==== Supplied records ====
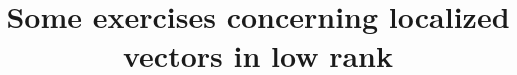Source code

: \documentclass[reqno]{amsart} 
\title{Some exercises concerning localized vectors in low rank}
\begin{document}
{} 
\end{document}
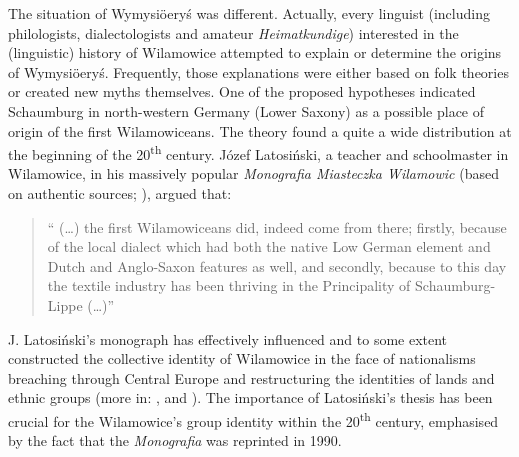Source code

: \documentclass[output=paper]{langscibook}
\begin{document}
The situation of Wymysiöeryś was different. Actually, every linguist (including philologists, dialectologists and amateur \textit{Heimatkundige}) interested in the (linguistic) history of Wilamowice attempted to explain or determine the origins of Wymysiöeryś. Frequently, those explanations were either based on folk theories or created new myths themselves. 
One of the proposed hypotheses indicated Schaumburg in north-western Germany (Lower Saxony) as a possible place of origin of the first Wilamowiceans. The theory found a quite a wide distribution at the beginning of the 20\textsuperscript{th} century. Józef Latosiński, a teacher and schoolmaster in Wilamowice, in his massively popular \textit{Monografia Miasteczka Wilamowic} (based on authentic sources; \citeyear{latosinski_monografia_1909}), argued that: 

\begin{quote}
    “ (\ldots) the first Wilamowiceans did, indeed come from there; firstly, because of the local dialect which had both the native Low German element and Dutch and Anglo-Saxon features as well, and secondly, because to this day the textile industry has been thriving in the Principality of Schaumburg-Lippe (\ldots)”
\end{quote}

J. Latosiński’s monograph has effectively influenced and to some extent constructed the collective identity of Wilamowice in the face of nationalisms breaching through Central Europe and restructuring the identities of lands and ethnic groups (more in: \citealt[23ff]{wicherkiewicz_researching_2016}, and \citealt{chromik_mikro_2019}). The importance of Latosiński’s thesis has been crucial for the Wilamowice’s group identity within the 20\textsuperscript{th} century, emphasised by the fact that the \textit{Monografia} was reprinted in 1990.
\end{document}
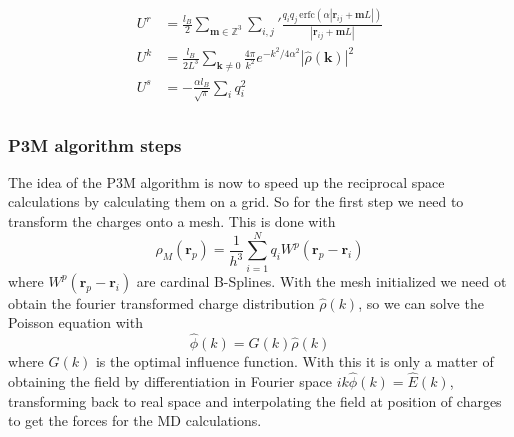 \begin{align*}
  U^{r} &= \frac{l_B}{2} \sum_{\mathbf{m} \in \mathbb{Z}^3} \sum_{i,j}' \frac{q_i q_j \, \text{erfc}(\alpha | \mathbf{r}_{ij} + \mathbf{m}L |)}{| \mathbf{r}_{ij} + \mathbf{m}L |}  \\
  U^{k} &= \frac{l_B}{2L^3} \sum_{\mathbf{k} \neq 0} \frac{4\pi}{k^2} e^{-k^2 / 4\alpha^2} |\hat{\rho}(\mathbf{k})|^2 \\
  U^{s} &= -\frac{\alpha l_B}{\sqrt{\pi}} \sum_{i} q_i^2\\
\end{align*}

\subsubsection{P3M algorithm steps}
The idea of the P3M algorithm is now to speed up the reciprocal space calculations by calculating them on a grid.
So for the first step we need to transform the charges onto a mesh. 
This is done with 
\begin{equation}
  \rho_M(\mathbf{r}_p) = \frac{1}{h^3} \sum_{i=1}^{N} q_i W^{p}(\mathbf{r}_p - \mathbf{r}_i)
\end{equation}
where $W^{p}(\mathbf{r}_p - \mathbf{r}_i)$ are cardinal B-Splines.
With the mesh initialized we need ot obtain the fourier transformed charge distribution $\hat{\rho}(k)$, so we can solve the Poisson equation with
\begin{equation}
  \hat{\phi}(k) = G(k)\hat{\rho}(k)
\end{equation}
where $G(k)$ is the optimal influence function.
With this it is only a matter of obtaining the field by differentiation in Fourier space $ik\hat{\phi}(k) = \hat{E}(k)$, transforming back to real space  and interpolating the field at position of charges to get the forces for the MD calculations. 
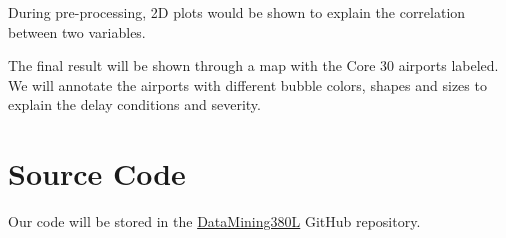 \documentclass{article}
\begin{document}
During pre-processing, 2D plots would be shown to explain the correlation between two variables.

The final result will be shown through a map with the Core 30 airports labeled. We will annotate the airports with different bubble colors, shapes and sizes to explain the delay conditions and severity.

\section{Source Code}
\label{sourcecode}
Our code will be stored in the \href{https://github.com/xiomarag/DataMining380L}{DataMining380L} GitHub repository.


\end{document}
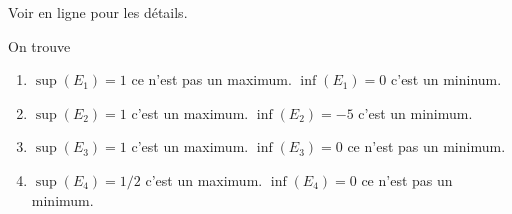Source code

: 
\begin{correction}
Voir en ligne pour les détails. 

On trouve 
\begin{enumerate}
	\item $\sup(E_1) =1$ ce n'est pas un maximum. $\inf(E_1)= 0$ c'est un mininum.
	\item $\sup(E_2)= 1$ c'est un maximum. $\inf(E_2)=-5$ c'est un minimum.
	\item $\sup(E_3) =1$ c'est un maximum. $\inf(E_3) = 0$ ce n'est pas un minimum. 
	\item $\sup(E_4)=1/2$ c'est un maximum. $\inf(E_4)=0$ ce n'est pas un minimum. 
\end{enumerate}
\end{correction}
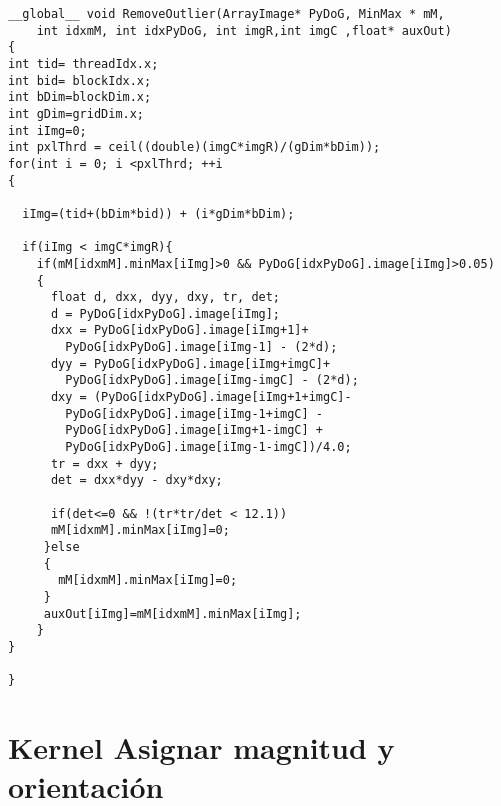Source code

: \begin{small}
\begin{lstlisting}
__global__ void RemoveOutlier(ArrayImage* PyDoG, MinMax * mM,
	int idxmM, int idxPyDoG, int imgR,int imgC ,float* auxOut)
{
int tid= threadIdx.x;
int bid= blockIdx.x;
int bDim=blockDim.x;
int gDim=gridDim.x;
int iImg=0;
int pxlThrd = ceil((double)(imgC*imgR)/(gDim*bDim)); 
for(int i = 0; i <pxlThrd; ++i 
{

  iImg=(tid+(bDim*bid)) + (i*gDim*bDim); 
		
  if(iImg < imgC*imgR){
	if(mM[idxmM].minMax[iImg]>0 && PyDoG[idxPyDoG].image[iImg]>0.05)
	{
	  float d, dxx, dyy, dxy, tr, det;
	  d = PyDoG[idxPyDoG].image[iImg];
	  dxx = PyDoG[idxPyDoG].image[iImg+1]+
	  	PyDoG[idxPyDoG].image[iImg-1] - (2*d);
	  dyy = PyDoG[idxPyDoG].image[iImg+imgC]+
	  	PyDoG[idxPyDoG].image[iImg-imgC] - (2*d);
	  dxy = (PyDoG[idxPyDoG].image[iImg+1+imgC]-
	  	PyDoG[idxPyDoG].image[iImg-1+imgC] - 
	  	PyDoG[idxPyDoG].image[iImg+1-imgC] +
	  	PyDoG[idxPyDoG].image[iImg-1-imgC])/4.0;
	  tr = dxx + dyy;
	  det = dxx*dyy - dxy*dxy;
		
	  if(det<=0 && !(tr*tr/det < 12.1))
	  mM[idxmM].minMax[iImg]=0;
	 }else
	 {
	   mM[idxmM].minMax[iImg]=0;
	 }
     auxOut[iImg]=mM[idxmM].minMax[iImg];
	}
}
	
}
\end{lstlisting}

\end{small}
\pagebreak

\chapter{Kernel Asignar magnitud y orientación}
====
• **Work task**:
Please say how many lines above contain "maximum", number only.

• **Answer to the exercise**:
4